Gill Spinney answers:
Wolf teeth are the small teeth that sit just in front of the premolars and they should not be confused with
canines, which are found predominantly in male horses and are situated behind the incisors. They can be found in both the upper and lower jaw, but lower wolf teeth are very rare. Not all horses have wolf teeth, and they generally erupt between six and 18 months of age.
Millions of years ago, the ancestors of the modern horse had seven premolars and molars, compared to the six they have today. During the evolution of the horse, the first premolar either disappeared or it was reduced to a small, functionless tooth – the wolf tooth. You can see from the picture that these teeth come in different shapes and sizes, and have varying lengths of root.

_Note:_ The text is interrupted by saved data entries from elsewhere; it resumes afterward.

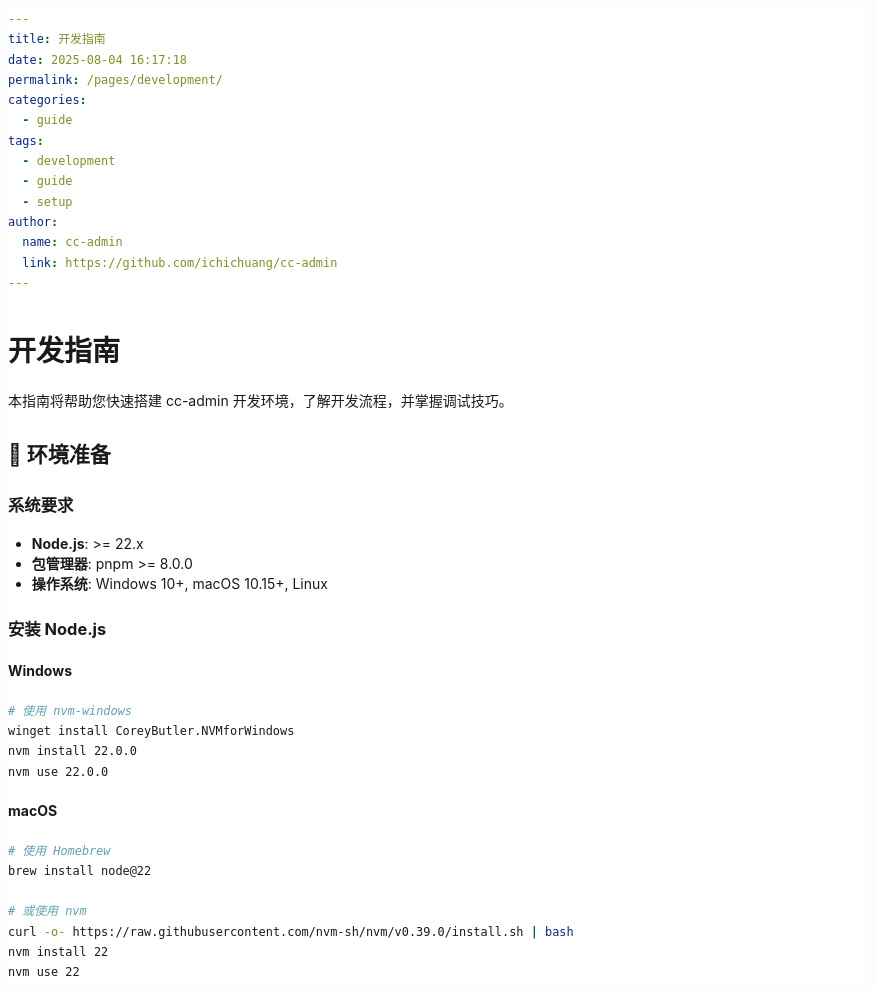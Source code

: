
 ```yaml
---
title: 开发指南
date: 2025-08-04 16:17:18
permalink: /pages/development/
categories:
  - guide
tags:
  - development
  - guide
  - setup
author:
  name: cc-admin
  link: https://github.com/ichichuang/cc-admin
---
```


# 开发指南

本指南将帮助您快速搭建 cc-admin 开发环境，了解开发流程，并掌握调试技巧。

## 🚀 环境准备

### 系统要求

- **Node.js**: >= 22.x
- **包管理器**: pnpm >= 8.0.0
- **操作系统**: Windows 10+, macOS 10.15+, Linux

### 安装 Node.js

#### Windows

```bash
# 使用 nvm-windows
winget install CoreyButler.NVMforWindows
nvm install 22.0.0
nvm use 22.0.0
```

#### macOS

```bash
# 使用 Homebrew
brew install node@22

# 或使用 nvm
curl -o- https://raw.githubusercontent.com/nvm-sh/nvm/v0.39.0/install.sh | bash
nvm install 22
nvm use 22
```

There are differing opinions as to whether wolf teeth always need removing from riding horses. However, some wolf teeth are more troublesome than others and there will be occasions when they do need to be removed.
The problem with wolf teeth is that they are situated in the area where pressure is applied from the bit. The soft tissue in the mouth, the cheeks and the tongue can press against the tooth and cause a great deal of discomfort.

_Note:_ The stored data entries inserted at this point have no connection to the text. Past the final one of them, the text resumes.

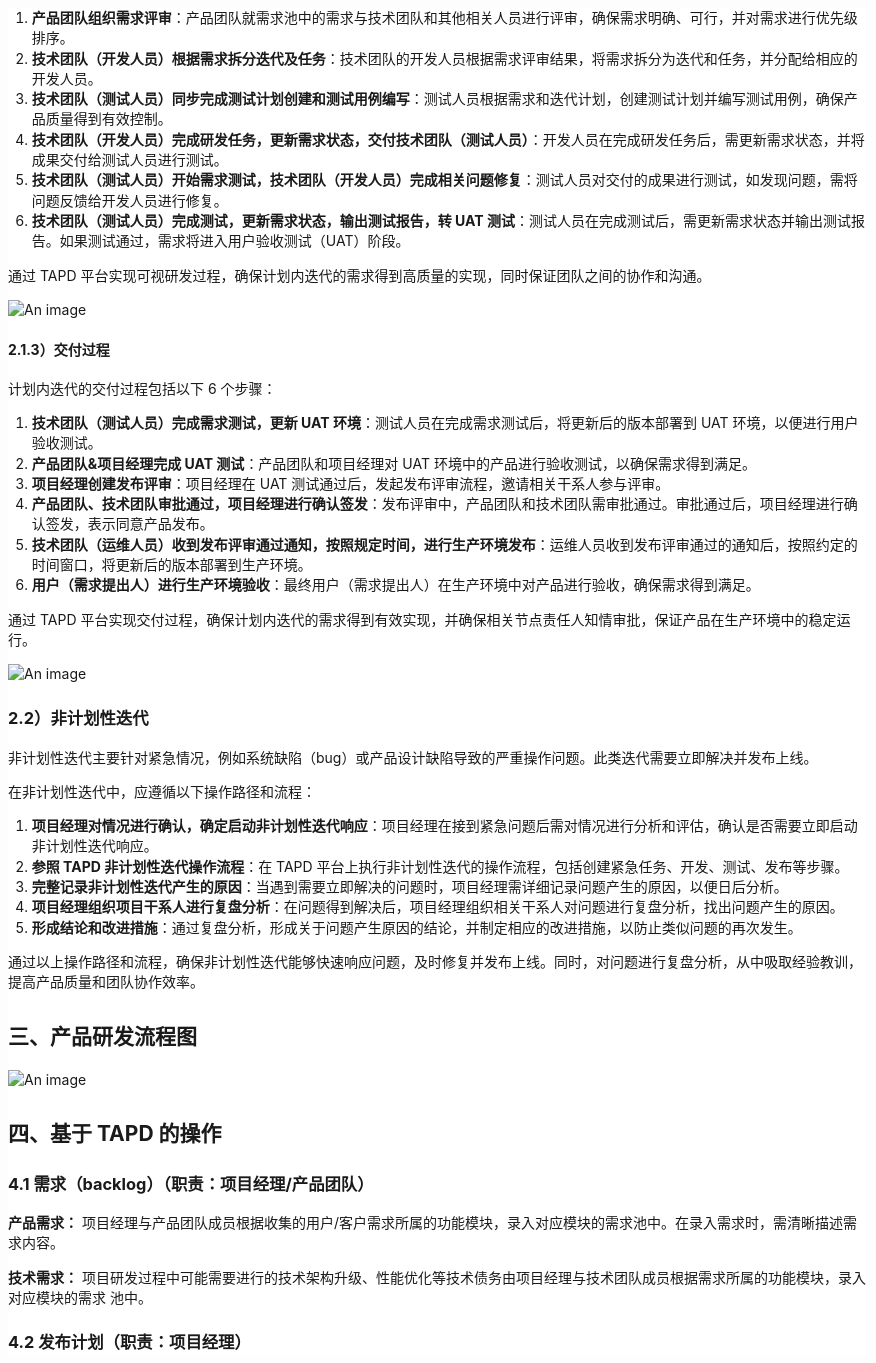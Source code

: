 1. **产品团队组织需求评审**：产品团队就需求池中的需求与技术团队和其他相关人员进行评审，确保需求明确、可行，并对需求进行优先级排序。
2. **技术团队（开发人员）根据需求拆分迭代及任务**：技术团队的开发人员根据需求评审结果，将需求拆分为迭代和任务，并分配给相应的开发人员。
3. **技术团队（测试人员）同步完成测试计划创建和测试用例编写**：测试人员根据需求和迭代计划，创建测试计划并编写测试用例，确保产品质量得到有效控制。
4. **技术团队（开发人员）完成研发任务，更新需求状态，交付技术团队（测试人员）**：开发人员在完成研发任务后，需更新需求状态，并将成果交付给测试人员进行测试。
5. **技术团队（测试人员）开始需求测试，技术团队（开发人员）完成相关问题修复**：测试人员对交付的成果进行测试，如发现问题，需将问题反馈给开发人员进行修复。
6. **技术团队（测试人员）完成测试，更新需求状态，输出测试报告，转 UAT 测试**：测试人员在完成测试后，需更新需求状态并输出测试报告。如果测试通过，需求将进入用户验收测试（UAT）阶段。

通过 TAPD 平台实现可视研发过程，确保计划内迭代的需求得到高质量的实现，同时保证团队之间的协作和沟通。

![An image](/images/keywords/tapd-2.png)

#### 2.1.3）交付过程

计划内迭代的交付过程包括以下 6 个步骤：

1. **技术团队（测试人员）完成需求测试，更新 UAT 环境**：测试人员在完成需求测试后，将更新后的版本部署到 UAT 环境，以便进行用户验收测试。
2. **产品团队&项目经理完成 UAT 测试**：产品团队和项目经理对 UAT 环境中的产品进行验收测试，以确保需求得到满足。
3. **项目经理创建发布评审**：项目经理在 UAT 测试通过后，发起发布评审流程，邀请相关干系人参与评审。
4. **产品团队、技术团队审批通过，项目经理进行确认签发**：发布评审中，产品团队和技术团队需审批通过。审批通过后，项目经理进行确认签发，表示同意产品发布。
5. **技术团队（运维人员）收到发布评审通过通知，按照规定时间，进行生产环境发布**：运维人员收到发布评审通过的通知后，按照约定的时间窗口，将更新后的版本部署到生产环境。
6. **用户（需求提出人）进行生产环境验收**：最终用户（需求提出人）在生产环境中对产品进行验收，确保需求得到满足。

通过 TAPD 平台实现交付过程，确保计划内迭代的需求得到有效实现，并确保相关节点责任人知情审批，保证产品在生产环境中的稳定运行。

![An image](/images/keywords/tapd-3.png)

### 2.2）非计划性迭代

非计划性迭代主要针对紧急情况，例如系统缺陷（bug）或产品设计缺陷导致的严重操作问题。此类迭代需要立即解决并发布上线。

在非计划性迭代中，应遵循以下操作路径和流程：

1. **项目经理对情况进行确认，确定启动非计划性迭代响应**：项目经理在接到紧急问题后需对情况进行分析和评估，确认是否需要立即启动非计划性迭代响应。
2. **参照 TAPD 非计划性迭代操作流程**：在 TAPD 平台上执行非计划性迭代的操作流程，包括创建紧急任务、开发、测试、发布等步骤。
3. **完整记录非计划性迭代产生的原因**：当遇到需要立即解决的问题时，项目经理需详细记录问题产生的原因，以便日后分析。
4. **项目经理组织项目干系人进行复盘分析**：在问题得到解决后，项目经理组织相关干系人对问题进行复盘分析，找出问题产生的原因。
5. **形成结论和改进措施**：通过复盘分析，形成关于问题产生原因的结论，并制定相应的改进措施，以防止类似问题的再次发生。

通过以上操作路径和流程，确保非计划性迭代能够快速响应问题，及时修复并发布上线。同时，对问题进行复盘分析，从中吸取经验教训，提高产品质量和团队协作效率。

## 三、产品研发流程图

![An image](/images/keywords/tapd-4.png)

## 四、基于 TAPD 的操作

### 4.1 需求（backlog）（职责：项目经理/产品团队）

**产品需求：** 项目经理与产品团队成员根据收集的用户/客户需求所属的功能模块，录入对应模块的需求池中。在录入需求时，需清晰描述需求内容。

**技术需求：** 项目研发过程中可能需要进行的技术架构升级、性能优化等技术债务由项目经理与技术团队成员根据需求所属的功能模块，录入对应模块的需求
池中。

### 4.2 发布计划（职责：项目经理）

Wolf teeth can also physically restrict the bit if they are very large or displaced forward in the mouth, and they can make it difficult to round off the front edge of the molars when equine dental technicians create bit seats.
Sometimes, the wolf teeth are ‘blind’, which means that they have not quite erupted through the gum line. These are often even more of a problem, as the bit will apply pressure on the tissue over the tooth, causing pain. If wolf teeth are causing problems, the horse will often be unhappy and unwilling to take a rein contact – and he may throw his head or be one-sided when ridden as a result.

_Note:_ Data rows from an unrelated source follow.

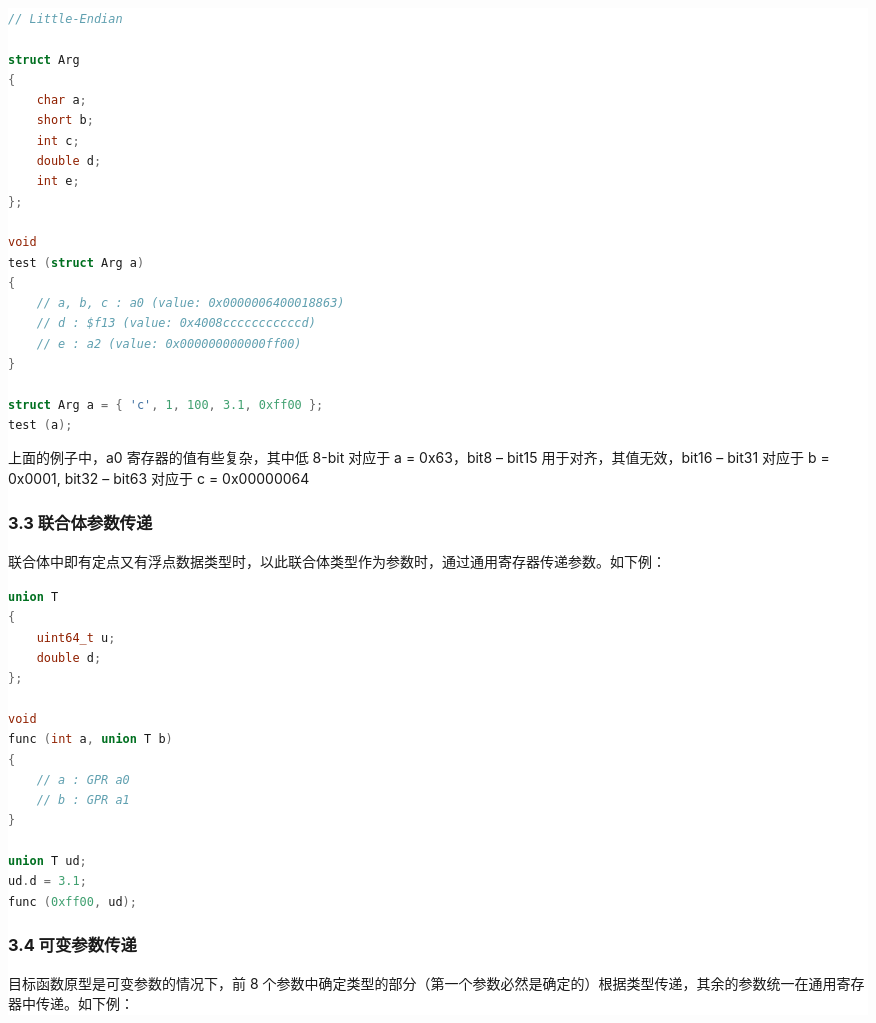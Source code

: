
 ```c
// Little-Endian
 
struct Arg
{
    char a;
    short b;
    int c;
    double d;
    int e;
};
 
void
test (struct Arg a)
{
    // a, b, c : a0 (value: 0x0000006400018863)
    // d : $f13 (value: 0x4008cccccccccccd)
    // e : a2 (value: 0x000000000000ff00)
}
 
struct Arg a = { 'c', 1, 100, 3.1, 0xff00 };
test (a);
```
上面的例子中，a0 寄存器的值有些复杂，其中低 8-bit 对应于 a = 0x63，bit8 – bit15 用于对齐，其值无效，bit16 – bit31 对应于 b = 0x0001, bit32 – bit63 对应于 c = 0x00000064

### 3.3 联合体参数传递

联合体中即有定点又有浮点数据类型时，以此联合体类型作为参数时，通过通用寄存器传递参数。如下例：

```c
union T
{
    uint64_t u;
    double d;
};
 
void
func (int a, union T b)
{
    // a : GPR a0
    // b : GPR a1
}
 
union T ud;
ud.d = 3.1;
func (0xff00, ud);
```

### 3.4 可变参数传递

目标函数原型是可变参数的情况下，前 8 个参数中确定类型的部分（第一个参数必然是确定的）根据类型传递，其余的参数统一在通用寄存器中传递。如下例：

The decision as to whether a wolf tooth should be removed should be based upon the following factors…
- Size and position of the tooth – is it likely to make contact with soft tissue?
- The work the horse is doing – is it a dressage horse or broodmare?
- The age of the horse – has he had a wolf tooth all his life that has not caused a problem?
- Is the horse unhappy when he has a bit in his mouth?
I would advise that wolf teeth are removed before the horse is bitted, rather than waiting to see if they are causing discomfort, which could potentially cause problems in the future.
Removing them is fairly simple, and I always arrange for a vet to sedate the horse and give him a painkiller before I remove the tooth. It will then need about a week before a bit is put back in the horse’s mouth, although other routine work can continue during the recovery period.